History

United Kingdom
- Name: Telegraph
- Builder: John Perry, Wells, and Green, Blackwall
- Launched: c.1804
- Renamed: HMS Rifleman
- Fate: Sold 1809

General characteristics
- Tons burthen: 16210⁄94 (bm)
- Length: 80 ft 2 in (24.4 m) (overall); 61 ft 6+3⁄4 in (18.8 m) (keel)
- Beam: 22 ft 3 in (6.8 m)
- Propulsion: Sails
- Sail plan: Brig
- Complement: 18
- Armament: 4 × 12-pounder carronades

= HMS Rifleman (1804) =

Brig of the Royal Navy

HMS Rifleman was the mercantile brig Telegraph that the Royal Navy purchased in 1804, renamed, and intended for use as a fireship. The Navy sold her in 1809.

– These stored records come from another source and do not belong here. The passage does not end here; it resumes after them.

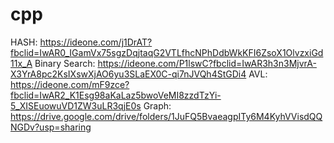 # cpp
HASH:     https://ideone.com/j1DrAT?fbclid=IwAR0_IGamVx75sgzDqjtaqG2VTLfhcNPhDdbWkKFI6ZsoX1OlvzxiGd11x_A
Binary Search:    https://ideone.com/P1lswC?fbclid=IwAR3h3n3MjvrA-X3YrA8pc2KsIXswXjAO6yu3SLaEX0C-qi7nJVQh4StGDi4
AVL:              https://ideone.com/mF9zce?fbclid=IwAR2_K1Esg98aKaLaz5bwoVeMI8zzdTzYi-5_XISEuowuVD1ZW3uLR3qjE0s
Graph:      https://drive.google.com/drive/folders/1JuFQ5BvaeagpITy6M4KyhVVisdQQNGDv?usp=sharing
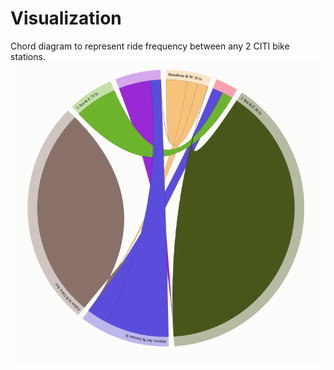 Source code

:# Visualization

Chord diagram to represent ride frequency between any 2 CITI bike stations.
![alt text](https://github.com/LeenaShekhar/visualization/blob/master/chord%20diagram/citi-bike-chord.png "Ride Frequency")


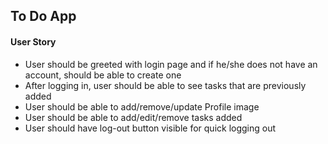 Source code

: ## To Do App

#### User Story
- User should be greeted with login page and if he/she does not have an account, should be able to create one 
- After logging in, user should be able to see tasks that are previously added
- User should be able to add/remove/update Profile image
- User should be able to add/edit/remove tasks added
- User should have log-out button visible for quick logging out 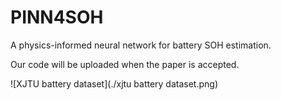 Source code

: # PINN4SOH
A physics-informed neural network for battery SOH estimation.

Our code will be uploaded when the paper is accepted.


![XJTU battery dataset](./xjtu battery dataset.png)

Between 21 June and 31 August 1804, Rifleman underwent fitting at Deptford. Lieutenant Peter Rigby commissioned her in July. His replacement, in 1806, was Lieutenant William Napier who sailed her on The Downs station. In mid-June, Rifleman detained Industry, Meyer, master, which had been sailing from Amsterdam to Virginia, and sent her into Dover.

The Principal Officers and Commissioners of His Majesty's Navy offered "His Majesty's Gun-Brigs Boxer and Rifleman, lying at Sheerness", for sale on 27 July 1809.